Russian researchers are conducting windtunnel tests of a modified ‘flying wing’ concept aircraft for potential application to a future mainline or regional airliner.
The concept model – build on a scale of 1:33 – features an “unconventional” configuration, says the Central Aerohydrodynamic Institute, with engines located above the central fuselage.
Testing has been carried out under a ministry of industry and trade programme for next-generation aircraft design.
“The purpose of the experimentation is to determine characteristics of the air intake for the ‘flying wing’ aircraft in the take-off and landing phases,” the institute says.
It points out that the concept has the advantage of shielding the noise of the powerplants.

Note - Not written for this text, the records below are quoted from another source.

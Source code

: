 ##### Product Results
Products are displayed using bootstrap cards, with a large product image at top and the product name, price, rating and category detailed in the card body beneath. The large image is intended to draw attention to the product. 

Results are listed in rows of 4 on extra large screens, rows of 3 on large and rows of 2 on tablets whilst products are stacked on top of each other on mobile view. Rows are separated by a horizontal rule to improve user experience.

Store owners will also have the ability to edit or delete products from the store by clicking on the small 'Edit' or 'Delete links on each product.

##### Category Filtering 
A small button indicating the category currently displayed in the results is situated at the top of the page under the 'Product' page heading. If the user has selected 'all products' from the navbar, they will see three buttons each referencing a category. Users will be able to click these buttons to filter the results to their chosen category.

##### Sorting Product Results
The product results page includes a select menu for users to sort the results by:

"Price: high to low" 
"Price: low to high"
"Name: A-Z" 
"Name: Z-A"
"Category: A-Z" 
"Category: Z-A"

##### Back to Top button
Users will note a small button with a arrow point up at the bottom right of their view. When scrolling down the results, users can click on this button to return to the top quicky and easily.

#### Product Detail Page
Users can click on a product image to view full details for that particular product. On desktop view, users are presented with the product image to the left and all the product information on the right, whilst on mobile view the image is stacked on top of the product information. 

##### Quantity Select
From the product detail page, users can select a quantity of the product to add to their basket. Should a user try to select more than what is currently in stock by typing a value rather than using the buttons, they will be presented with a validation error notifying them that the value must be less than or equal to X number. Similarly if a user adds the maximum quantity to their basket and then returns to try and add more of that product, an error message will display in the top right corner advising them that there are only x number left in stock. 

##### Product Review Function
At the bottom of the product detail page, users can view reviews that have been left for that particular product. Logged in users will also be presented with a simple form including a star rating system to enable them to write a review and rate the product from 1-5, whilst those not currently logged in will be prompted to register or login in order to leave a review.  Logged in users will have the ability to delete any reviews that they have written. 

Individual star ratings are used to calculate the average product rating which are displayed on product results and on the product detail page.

“The installation of nacelles on pylons at the tail of the centre section leads to severe unfavorable aerodynamic interference,” says aircraft aerodynamics department head Ivan Chernyshev.
He says this demanded “increased attention” to the design of this area to find a solution.
“Another important task is to ensure acceptable performance at high angles of attack, at low flight speeds,” he adds, including suitable airflow to the engines’ air intakes.
The model has been tested in a subsonic windtunnel and further experiments will be carried out in a transonic windtunnel.
“It is assumed that passengers can be comfortably accommodated on two decks of the ‘flying wing’,” the institute says, enabling it to transport higher passenger loads and improve fuel efficiency. The institute adds that the concept is “one of the most promising configurations” for future subsonic aircraft.